* [TASK DETAILS]:
Among the lines below, return each one that contains the word "images".

* [RECORDED DATA]:
========

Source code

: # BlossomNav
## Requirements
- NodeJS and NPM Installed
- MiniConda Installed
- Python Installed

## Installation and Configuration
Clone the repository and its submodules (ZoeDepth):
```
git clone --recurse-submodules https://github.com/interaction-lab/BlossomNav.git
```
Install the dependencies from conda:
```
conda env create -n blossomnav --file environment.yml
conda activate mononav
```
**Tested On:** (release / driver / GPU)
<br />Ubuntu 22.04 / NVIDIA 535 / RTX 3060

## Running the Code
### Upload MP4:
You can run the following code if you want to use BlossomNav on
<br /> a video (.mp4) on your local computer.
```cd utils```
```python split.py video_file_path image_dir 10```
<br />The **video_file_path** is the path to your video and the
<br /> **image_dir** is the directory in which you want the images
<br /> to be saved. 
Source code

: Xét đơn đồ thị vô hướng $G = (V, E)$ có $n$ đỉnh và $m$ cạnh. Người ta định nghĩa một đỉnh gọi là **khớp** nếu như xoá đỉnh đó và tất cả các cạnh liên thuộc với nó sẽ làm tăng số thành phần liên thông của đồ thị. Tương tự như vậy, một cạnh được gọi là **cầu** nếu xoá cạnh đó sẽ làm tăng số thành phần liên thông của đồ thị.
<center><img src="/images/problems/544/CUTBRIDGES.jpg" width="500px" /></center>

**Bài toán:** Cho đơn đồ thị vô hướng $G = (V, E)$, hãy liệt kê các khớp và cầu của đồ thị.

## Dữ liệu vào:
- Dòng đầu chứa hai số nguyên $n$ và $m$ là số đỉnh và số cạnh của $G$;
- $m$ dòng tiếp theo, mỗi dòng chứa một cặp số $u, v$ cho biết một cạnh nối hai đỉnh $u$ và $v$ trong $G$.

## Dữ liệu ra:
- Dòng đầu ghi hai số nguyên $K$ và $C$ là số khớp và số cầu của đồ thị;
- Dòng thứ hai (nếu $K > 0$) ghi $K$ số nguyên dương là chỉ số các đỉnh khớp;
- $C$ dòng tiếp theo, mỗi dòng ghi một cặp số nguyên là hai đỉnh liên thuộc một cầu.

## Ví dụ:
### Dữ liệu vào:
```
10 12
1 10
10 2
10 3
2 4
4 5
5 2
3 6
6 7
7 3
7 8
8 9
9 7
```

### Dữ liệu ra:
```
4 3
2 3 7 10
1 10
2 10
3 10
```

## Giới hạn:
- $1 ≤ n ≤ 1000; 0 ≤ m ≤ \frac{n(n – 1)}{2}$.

========

* [THE ANSWER]:
<br /> **image_dir** is the directory in which you want the images
<center><img src="/images/problems/544/CUTBRIDGES.jpg" width="500px" /></center>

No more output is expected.